A thin smart patch called Marine Skin could make studying the behavior of marine animals easier and more informative. This system for electronic tagging of animals is based on stretchable silicone elastomers that can withstand twisting, shearing and stretching, even when exposed to high pressures in deep waters.
“The integrated flexible electronics can track an animal’s movement and diving behavior and the health of the surrounding marine environment in real time,” says Joanna Nassar. Now at California Institute of Technology, Nassar was a Ph.D. student in the KAUST team that developed the patch.
Being able to monitor and record a range of environmental parameters is vital in the study of marine ecosystems. Yet existing systems for tracking animals in the sea are bulky and uncomfortable for animals to wear.
“Using simple design tricks and soft materials, we were able to beat the current standard systems in terms of noninvasiveness, weight, operational lifetime and speed of operation,” says Nassar. In the current prototype, the location data is supplemented by recordings of water temperature and salinity. Additional sensing capabilities could be added in future. Possibilities include sensing the physiological state of the tagged animals. This would allow information about ocean chemistry to be correlated with the heath and activity of even small animals as they move around in their habitat.
The data is currently retrieved via wireless connection when the tag is removed. In future, the researchers hope to develop remote data retrieval procedures by overcoming the problems of transmitting signals through water.
Marine Skin is one of many innovations developed by Professor Muhammad Mustafa Hussain’s group in collaboration with Professor Carlos Duarte’s group at KAUST. “We are consistently advancing the field of flexible and stretchable electronics by making electronic systems in which every component is physically flexible,” says Hussain. His team partnered with Duarte’s group of marine scientists for their specialization in large-scale marine megafauna mobility studies.

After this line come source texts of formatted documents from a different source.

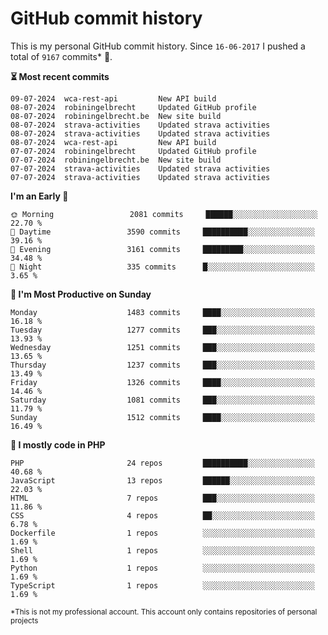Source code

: # GitHub commit history
This is my personal GitHub commit history. Since <!--START_SECTION:first-commit-date-->`16-06-2017`<!--END_SECTION:first-commit-date--> I pushed a total of <!--START_SECTION:total-commit-count-->`9167`<!--END_SECTION:total-commit-count--> commits* 🎉.

<!--START_SECTION:most-recent-commits-->
**⏳ Most recent commits**
                                        
```text
09-07-2024  wca-rest-api         New API build
08-07-2024  robiningelbrecht     Updated GitHub profile
08-07-2024  robiningelbrecht.be  New site build
08-07-2024  strava-activities    Updated strava activities
08-07-2024  strava-activities    Updated strava activities
08-07-2024  wca-rest-api         New API build
07-07-2024  robiningelbrecht     Updated GitHub profile
07-07-2024  robiningelbrecht.be  New site build
07-07-2024  strava-activities    Updated strava activities
07-07-2024  strava-activities    Updated strava activities
```
<!--END_SECTION:most-recent-commits-->  

<!--START_SECTION:commits-per-day-time-->
**I&#039;m an Early 🐤**

```text
🌞 Morning                 2081 commits     ██████░░░░░░░░░░░░░░░░░░░   22.70 %
🌆 Daytime                 3590 commits     ██████████░░░░░░░░░░░░░░░   39.16 %
🌃 Evening                 3161 commits     █████████░░░░░░░░░░░░░░░░   34.48 %
🌙 Night                   335 commits      █░░░░░░░░░░░░░░░░░░░░░░░░   3.65 %
```
<!--END_SECTION:commits-per-day-time-->  

<!--START_SECTION:commits-per-weekday-->
**📅 I&#039;m Most Productive on Sunday**

```text
Monday                    1483 commits     ████░░░░░░░░░░░░░░░░░░░░░   16.18 %
Tuesday                   1277 commits     ███░░░░░░░░░░░░░░░░░░░░░░   13.93 %
Wednesday                 1251 commits     ███░░░░░░░░░░░░░░░░░░░░░░   13.65 %
Thursday                  1237 commits     ███░░░░░░░░░░░░░░░░░░░░░░   13.49 %
Friday                    1326 commits     ████░░░░░░░░░░░░░░░░░░░░░   14.46 %
Saturday                  1081 commits     ███░░░░░░░░░░░░░░░░░░░░░░   11.79 %
Sunday                    1512 commits     ████░░░░░░░░░░░░░░░░░░░░░   16.49 %
```
<!--END_SECTION:commits-per-weekday-->  

<!--START_SECTION:repos-per-language-->
**💬 I mostly code in PHP**

```text
PHP                       24 repos         ██████████░░░░░░░░░░░░░░░   40.68 %
JavaScript                13 repos         ██████░░░░░░░░░░░░░░░░░░░   22.03 %
HTML                      7 repos          ███░░░░░░░░░░░░░░░░░░░░░░   11.86 %
CSS                       4 repos          ██░░░░░░░░░░░░░░░░░░░░░░░   6.78 %
Dockerfile                1 repos          ░░░░░░░░░░░░░░░░░░░░░░░░░   1.69 %
Shell                     1 repos          ░░░░░░░░░░░░░░░░░░░░░░░░░   1.69 %
Python                    1 repos          ░░░░░░░░░░░░░░░░░░░░░░░░░   1.69 %
TypeScript                1 repos          ░░░░░░░░░░░░░░░░░░░░░░░░░   1.69 %
```
<!--END_SECTION:repos-per-language-->  

<sub>*This is not my professional account. This account only contains repositories of personal projects</sub>

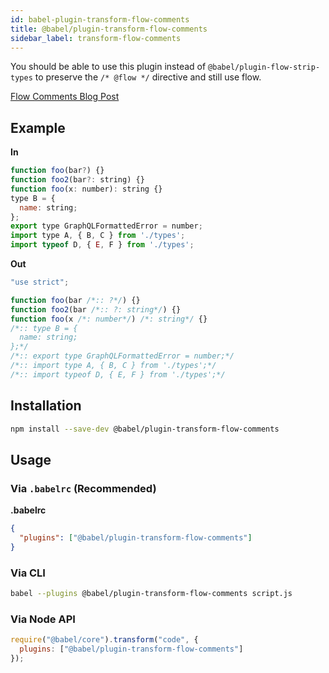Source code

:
 ```yaml
---
id: babel-plugin-transform-flow-comments
title: @babel/plugin-transform-flow-comments
sidebar_label: transform-flow-comments
---
```


You should be able to use this plugin instead of `@babel/plugin-flow-strip-types` to preserve the `/* @flow */` directive and still use flow.

[Flow Comments Blog Post](https://flow.org/blog/2015/02/20/Flow-Comments.html)

## Example

**In**

```javascript
function foo(bar?) {}
function foo2(bar?: string) {}
function foo(x: number): string {}
type B = {
  name: string;
};
export type GraphQLFormattedError = number;
import type A, { B, C } from './types';
import typeof D, { E, F } from './types';
```

**Out**

```javascript
"use strict";

function foo(bar /*:: ?*/) {}
function foo2(bar /*:: ?: string*/) {}
function foo(x /*: number*/) /*: string*/ {}
/*:: type B = {
  name: string;
};*/
/*:: export type GraphQLFormattedError = number;*/
/*:: import type A, { B, C } from './types';*/
/*:: import typeof D, { E, F } from './types';*/
```

## Installation

```sh
npm install --save-dev @babel/plugin-transform-flow-comments
```

## Usage

### Via `.babelrc` (Recommended)

**.babelrc**

```json
{
  "plugins": ["@babel/plugin-transform-flow-comments"]
}
```

### Via CLI

```sh
babel --plugins @babel/plugin-transform-flow-comments script.js
```

### Via Node API

```javascript
require("@babel/core").transform("code", {
  plugins: ["@babel/plugin-transform-flow-comments"]
});
```

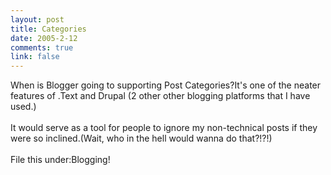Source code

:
 ```yaml
--- 
layout: post
title: Categories
date: 2005-2-12
comments: true
link: false
---
```

<div style="clear:both;"></div>When is Blogger going to supporting Post Categories?It's one of the neater features of .Text and Drupal (2 other other blogging platforms that I have used.)<br /><br />It would serve as a tool for people to ignore my non-technical posts if they were so inclined.(Wait, who in the hell would wanna do that?!?!)<br /><br />File this under:Blogging!<div style="clear:both; padding-bottom: 0.25em;"></div>
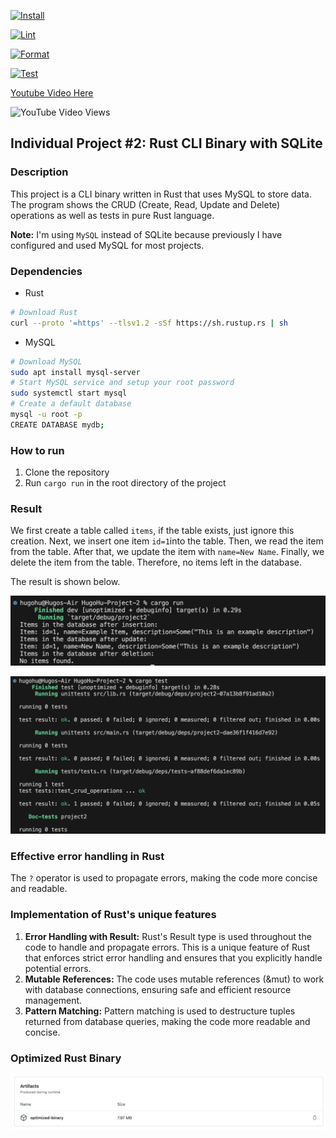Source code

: [![Install](https://github.com/nogibjj/HugoHu-Project-2/actions/workflows/lint.yml/badge.svg)](https://github.com/nogibjj/HugoHu-Project-2/actions/workflows/lint.yml)

[![Lint](https://github.com/nogibjj/HugoHu-Project-2/actions/workflows/rustfmt.yml/badge.svg)](https://github.com/nogibjj/HugoHu-Project-2/actions/workflows/rustfmt.yml)

[![Format](https://github.com/nogibjj/HugoHu-Project-2/actions/workflows/binary.yml/badge.svg)](https://github.com/nogibjj/HugoHu-Project-2/actions/workflows/binary.yml)

[![Test](https://github.com/nogibjj/HugoHu-Project-2/actions/workflows/tests.yml/badge.svg)](https://github.com/nogibjj/HugoHu-Project-2/actions/workflows/tests.yml)


[Youtube Video Here](https://youtu.be/tKc4hfgMkNs) 

![YouTube Video Views](https://img.shields.io/youtube/views/tKc4hfgMkNs)


## Individual Project #2: Rust CLI Binary with SQLite

### Description
This project is a CLI binary written in Rust that uses MySQL to store data. The program shows the CRUD (Create, Read, Update and Delete) operations as well as tests in pure Rust language.

**Note:** I'm using ```MySQL``` instead of SQLite because previously I have configured and used MySQL for most projects.

### Dependencies
- Rust
```bash
# Download Rust
curl --proto '=https' --tlsv1.2 -sSf https://sh.rustup.rs | sh
```
- MySQL
```bash
# Download MySQL
sudo apt install mysql-server
# Start MySQL service and setup your root password
sudo systemctl start mysql
# Create a default database
mysql -u root -p
CREATE DATABASE mydb;
```

### How to run
1. Clone the repository
2. Run `cargo run` in the root directory of the project


### Result
We first create a table called ```items```, if the table exists, just ignore this creation. Next, we insert one item ```id=1```into the table. Then, we read the item from the table. After that, we update the item with ```name=New Name```. Finally, we delete the item from the table. Therefore, no items left in the database. 

The result is shown below.

![](data/demo.png)

![](data/test.png)


### Effective error handling in Rust
The ```?``` operator is used to propagate errors, making the code more concise and readable.


### Implementation of Rust's unique features
1. **Error Handling with Result:** Rust's Result type is used throughout the code to handle and propagate errors. This is a unique feature of Rust that enforces strict error handling and ensures that you explicitly handle potential errors.
2. **Mutable References:** The code uses mutable references (&mut) to work with database connections, ensuring safe and efficient resource management.
3. **Pattern Matching:** Pattern matching is used to destructure tuples returned from database queries, making the code more readable and concise.


### Optimized Rust Binary
![](data/artifact.png)
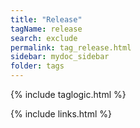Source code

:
 ```yaml
---
title: "Release"
tagName: release
search: exclude
permalink: tag_release.html
sidebar: mydoc_sidebar
folder: tags
---
```

{% include taglogic.html %}

{% include links.html %}
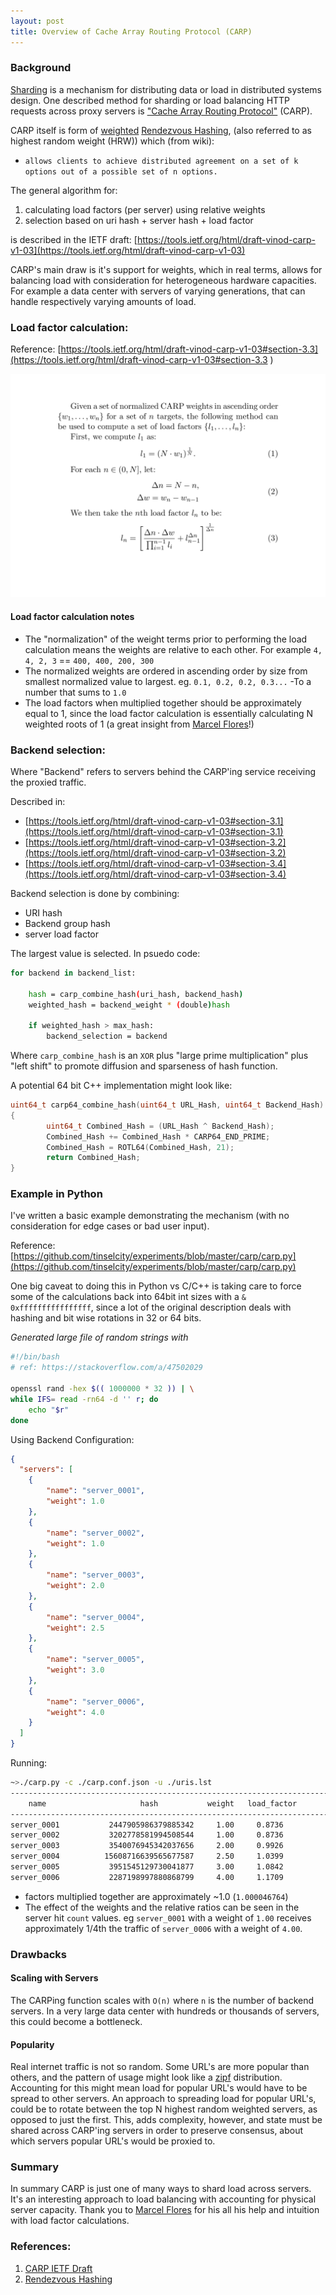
 ```yaml
---
layout: post
title: Overview of Cache Array Routing Protocol (CARP)
---
```



### Background
[Sharding](https://en.wikipedia.org/wiki/Shard_(database_architecture)) is a mechanism for distributing data or load in distributed systems design.  One described method for sharding or load balancing HTTP requests across proxy servers is ["Cache Array Routing Protocol"](https://en.wikipedia.org/wiki/Cache_Array_Routing_Protocol) (CARP).

CARP itself is form of [weighted](https://en.wikipedia.org/wiki/Rendezvous_hashing#Weighted_variations) [Rendezvous Hashing](https://en.wikipedia.org/wiki/Rendezvous_hashing), (also referred to as highest random weight (HRW)) which (from wiki):

- ```allows clients to achieve distributed agreement on a set of k options out of a possible set of n options.```

The general algorithm for:

1. calculating load factors (per server) using relative weights
2. selection based on uri hash + server hash + load factor

is described in the IETF draft: [https://tools.ietf.org/html/draft-vinod-carp-v1-03](https://tools.ietf.org/html/draft-vinod-carp-v1-03)

CARP's main draw is it's support for weights, which in real terms, allows for balancing load with consideration for heterogeneous hardware capacities.  For example a data center with servers of varying generations, that can handle respectively varying amounts of load.

### Load factor calculation:

Reference:
[https://tools.ietf.org/html/draft-vinod-carp-v1-03#section-3.3](https://tools.ietf.org/html/draft-vinod-carp-v1-03#section-3.3 )

![img](https://github.com/tinselcity/tinselcity.github.io/blob/master/images/carp.svg?raw=true "Load Factor Calculation")

#### Load factor calculation notes
- The "normalization" of the weight terms prior to performing the load calculation means the weights are relative to each other.
  For example `4, 4, 2, 3` == `400, 400, 200, 300`
- The normalized weights are ordered in ascending order by size from smallest normalized value to largest. eg. `0.1, 0.2, 0.2, 0.3...` -To a number that sums to `1.0`
- The load factors when multiplied together should be approximately equal to 1, since the load factor calculation is essentially calculating N weighted roots of 1 (a great insight from [Marcel Flores](https://twitter.com/theoldroad)!)

### Backend selection:
Where "Backend" refers to servers behind the CARP'ing service receiving the proxied traffic.

Described in:

- [https://tools.ietf.org/html/draft-vinod-carp-v1-03#section-3.1](https://tools.ietf.org/html/draft-vinod-carp-v1-03#section-3.1)
- [https://tools.ietf.org/html/draft-vinod-carp-v1-03#section-3.2](https://tools.ietf.org/html/draft-vinod-carp-v1-03#section-3.2)
- [https://tools.ietf.org/html/draft-vinod-carp-v1-03#section-3.4](https://tools.ietf.org/html/draft-vinod-carp-v1-03#section-3.4)

Backend selection is done by combining:
- URI hash
- Backend group hash
- server load factor

The largest value is selected.  In psuedo code:

```sh
for backend in backend_list:

    hash = carp_combine_hash(uri_hash, backend_hash)
    weighted_hash = backend_weight * (double)hash
    
    if weighted_hash > max_hash:
        backend_selection = backend

```

Where `carp_combine_hash` is an `XOR` plus "large prime multiplication" plus "left shift" to promote diffusion and sparseness of hash function.

A potential 64 bit C++ implementation might look like:

```cpp
uint64_t carp64_combine_hash(uint64_t URL_Hash, uint64_t Backend_Hash)
{
        uint64_t Combined_Hash = (URL_Hash ^ Backend_Hash);
        Combined_Hash += Combined_Hash * CARP64_END_PRIME;
        Combined_Hash = ROTL64(Combined_Hash, 21);
        return Combined_Hash;
}
```

### Example in Python
I've written a basic example demonstrating the mechanism (with no consideration for edge cases or bad user input).

Reference:
[https://github.com/tinselcity/experiments/blob/master/carp/carp.py](https://github.com/tinselcity/experiments/blob/master/carp/carp.py)

One big caveat to doing this in Python vs C/C++ is taking care to force some of the calculations back into 64bit int sizes with a `& 0xffffffffffffffff`, since a lot of the original description deals with hashing and bit wise rotations in 32 or 64 bits.

_Generated large file of random strings with_
```sh
#!/bin/bash
# ref: https://stackoverflow.com/a/47502029

openssl rand -hex $(( 1000000 * 32 )) | \
while IFS= read -rn64 -d '' r; do
    echo "$r"
done
```

Using Backend Configuration:
```json
{
  "servers": [
  	{
  		"name": "server_0001",
  		"weight": 1.0
  	},
  	{
  		"name": "server_0002",
  		"weight": 1.0
  	},
  	{
  		"name": "server_0003",
  		"weight": 2.0
  	},
  	{
  		"name": "server_0004",
  		"weight": 2.5
  	},
  	{
  		"name": "server_0005",
  		"weight": 3.0
  	},
  	{
  		"name": "server_0006",
  		"weight": 4.0
  	}
  ]
}
```

Running: 
```sh
~>./carp.py -c ./carp.conf.json -u ./uris.lst
--------------------------------------------------------------------------------
    name                     hash           weight   load_factor         count   
--------------------------------------------------------------------------------
server_0001           2447905986379885342     1.00     0.8736            74112
server_0002           3202778581994508544     1.00     0.8736            73605
server_0003           3540076945342037656     2.00     0.9926           148059
server_0004          15608716639565677587     2.50     1.0399           185658
server_0005           3951545129730041877     3.00     1.0842           222820
server_0006           2287198997880868799     4.00     1.1709           295746
```

- factors multiplied together are approximately ~1.0 (`1.000046764`)
- The effect of the weights and the relative ratios can be seen in the server hit `count` values.  eg `server_0001` with a weight of `1.00` receives approximately 1/4th the traffic of `server_0006` with a weight of `4.00`.


### Drawbacks

#### Scaling with Servers
The CARPing function scales with `O(n)` where `n` is the number of backend servers.  In a very large data center with hundreds or thousands of servers, this could become a bottleneck.

#### Popularity
Real internet traffic is not so random.  Some URL's are more popular than others, and the pattern of usage might look like a [zipf](https://en.wikipedia.org/wiki/Zipf%27s_law) distribution.  Accounting for this might mean load for popular URL's would have to be spread to other servers.  An approach to spreading load for popular URL's, could be to rotate between the top N highest random weighted servers, as opposed to just the first.  This, adds complexity, however, and state must be shared across CARP'ing servers in order to preserve consensus, about which servers popular URL's would be proxied to.

### Summary

In summary CARP is just one of many ways to shard load across servers.  It's an interesting approach to load balancing with accounting for physical server capacity.  Thank you to [Marcel Flores](https://twitter.com/theoldroad) for his all his help and intuition with load factor calculations.

### References:

1. [CARP IETF Draft](https://datatracker.ietf.org/doc/html/draft-vinod-carp-v1-03)
2. [Rendezvous Hashing](https://en.wikipedia.org/wiki/Rendezvous_hashing#Cache_Array_Routing_Protocol)

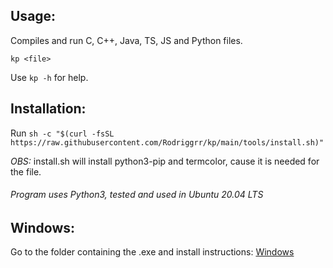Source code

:## Usage:

Compiles and run C, C++, Java, TS, JS and Python files.

```
kp <file>
```

Use ```kp -h``` for help.

## Installation:

Run `sh -c "$(curl -fsSL https://raw.githubusercontent.com/Rodriggrr/kp/main/tools/install.sh)"`

_OBS:_ install.sh will install python3-pip and termcolor, cause it is needed for the file.


###### Program uses Python3, tested and used in Ubuntu 20.04 LTS

## Windows:

Go to the folder containing the .exe and install instructions: [Windows](https://github.com/Rodriggrr/kp/tree/main/Windows)
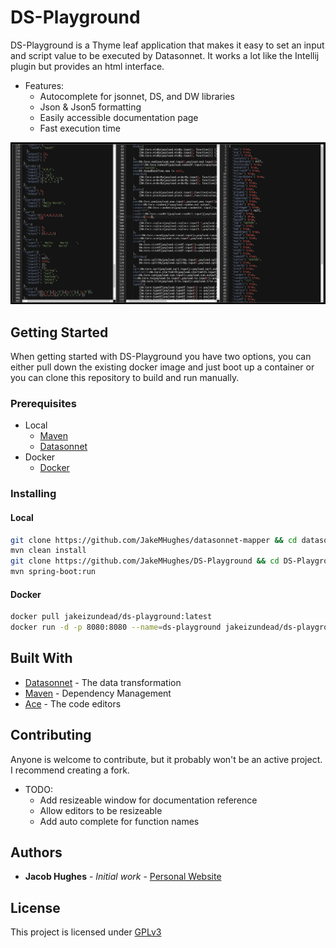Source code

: # DS-Playground

DS-Playground is a Thyme leaf application that makes it easy to 
set an input and script value to be executed by Datasonnet. It works
a lot like the Intellij plugin but provides an html interface.

* Features:
  * Autocomplete for jsonnet, DS, and DW libraries
  * Json & Json5 formatting
  * Easily accessible documentation page
  * Fast execution time

![DS](img/DS.png)
## Getting Started

When getting started with DS-Playground you have two options, you can
either pull down the existing docker image and just boot up a container
or you can clone this repository to build and run manually.

### Prerequisites

* Local  
    * [Maven](https://maven.apache.org/install.html)  
    * [Datasonnet](https://github.com/modusbox/datasonnet-mapper)   
* Docker
    * [Docker](https://docs.docker.com/get-docker/)  

### Installing

#### Local
```bash
git clone https://github.com/JakeMHughes/datasonnet-mapper && cd datasonnet-mapper && git checkout dataweave
mvn clean install
git clone https://github.com/JakeMHughes/DS-Playground && cd DS-Playground
mvn spring-boot:run
```

#### Docker
```bash
docker pull jakeizundead/ds-playground:latest
docker run -d -p 8080:8080 --name=ds-playground jakeizundead/ds-playground:latest
```

## Built With

* [Datasonnet](https://github.com/modusbox/datasonnet-mapper) - The data transformation
* [Maven](https://maven.apache.org/) - Dependency Management
* [Ace](https://ace.c9.io/) - The code editors

## Contributing

Anyone is welcome to contribute, but it probably won't be an active project. I recommend creating a fork.

* TODO:
  * Add resizeable window for documentation reference
  * Allow editors to be resizeable
  * Add auto complete for function names
  
## Authors

* **Jacob Hughes** - *Initial work* - [Personal Website](https://hughesportal.com)

## License

This project is licensed under [GPLv3](https://choosealicense.com/licenses/gpl-3.0/)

Marine Skin has been tested and demonstrated when glued onto a swimming crab, Portunus pelagicus, but is suitable for tagging a wide range of sea creatures. The team plan to move on to studies with dolphins and whale sharks. Their long-term aim is to achieve reliable performance when Marine Skin is attached for up to a year on individual animals of diverse types.
Nassar believes that the existing system and the planned upgrades will allow significantly more comprehensive analysis of the marine ecosystem, including studies of animals in locations where they could not previously be monitored. She points out that investigating behavioral changes of marine species in relation to the quality and health of the ocean will help scientists assess habitability in the context of increasing global temperatures, problems of pollution and the effects of overfishing.